• **Prompt**:
Lines before the one containing "not config. |" are left out. Retype that line and the rest through the end of the material exactly.

• **Records for processing**:
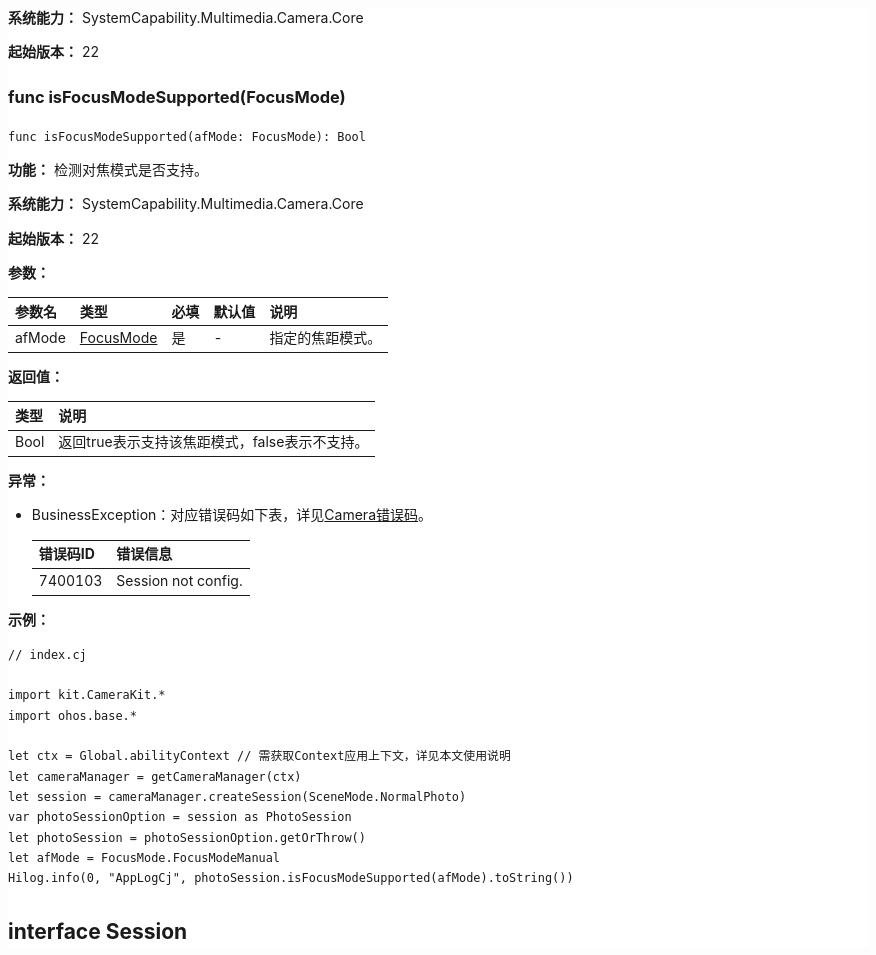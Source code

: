 **系统能力：** SystemCapability.Multimedia.Camera.Core

**起始版本：** 22

### func isFocusModeSupported(FocusMode)

```cangjie
func isFocusModeSupported(afMode: FocusMode): Bool
```

**功能：** 检测对焦模式是否支持。

**系统能力：** SystemCapability.Multimedia.Camera.Core

**起始版本：** 22

**参数：**

|参数名|类型|必填|默认值|说明|
|:---|:---|:---|:---|:---|
|afMode|[FocusMode](#enum-focusmode)|是|-|指定的焦距模式。|

**返回值：**

|类型|说明|
|:----|:----|
|Bool|返回true表示支持该焦距模式，false表示不支持。|

**异常：**

- BusinessException：对应错误码如下表，详见[Camera错误码](../../errorcodes/cj-errorcode-multimedia-camera.md)。

  | 错误码ID | 错误信息 |
  | :---- | :--- |
  | 7400103 | Session not config. |

**示例：**



```cangjie
// index.cj

import kit.CameraKit.*
import ohos.base.*

let ctx = Global.abilityContext // 需获取Context应用上下文，详见本文使用说明
let cameraManager = getCameraManager(ctx)
let session = cameraManager.createSession(SceneMode.NormalPhoto)
var photoSessionOption = session as PhotoSession
let photoSession = photoSessionOption.getOrThrow()
let afMode = FocusMode.FocusModeManual
Hilog.info(0, "AppLogCj", photoSession.isFocusModeSupported(afMode).toString())
```

## interface Session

• **Exercise solution**:
  | 7400103 | Session not config. |

**示例：**



```cangjie
// index.cj

import kit.CameraKit.*
import ohos.base.*

let ctx = Global.abilityContext // 需获取Context应用上下文，详见本文使用说明
let cameraManager = getCameraManager(ctx)
let session = cameraManager.createSession(SceneMode.NormalPhoto)
var photoSessionOption = session as PhotoSession
let photoSession = photoSessionOption.getOrThrow()
let afMode = FocusMode.FocusModeManual
Hilog.info(0, "AppLogCj", photoSession.isFocusModeSupported(afMode).toString())
```

## interface Session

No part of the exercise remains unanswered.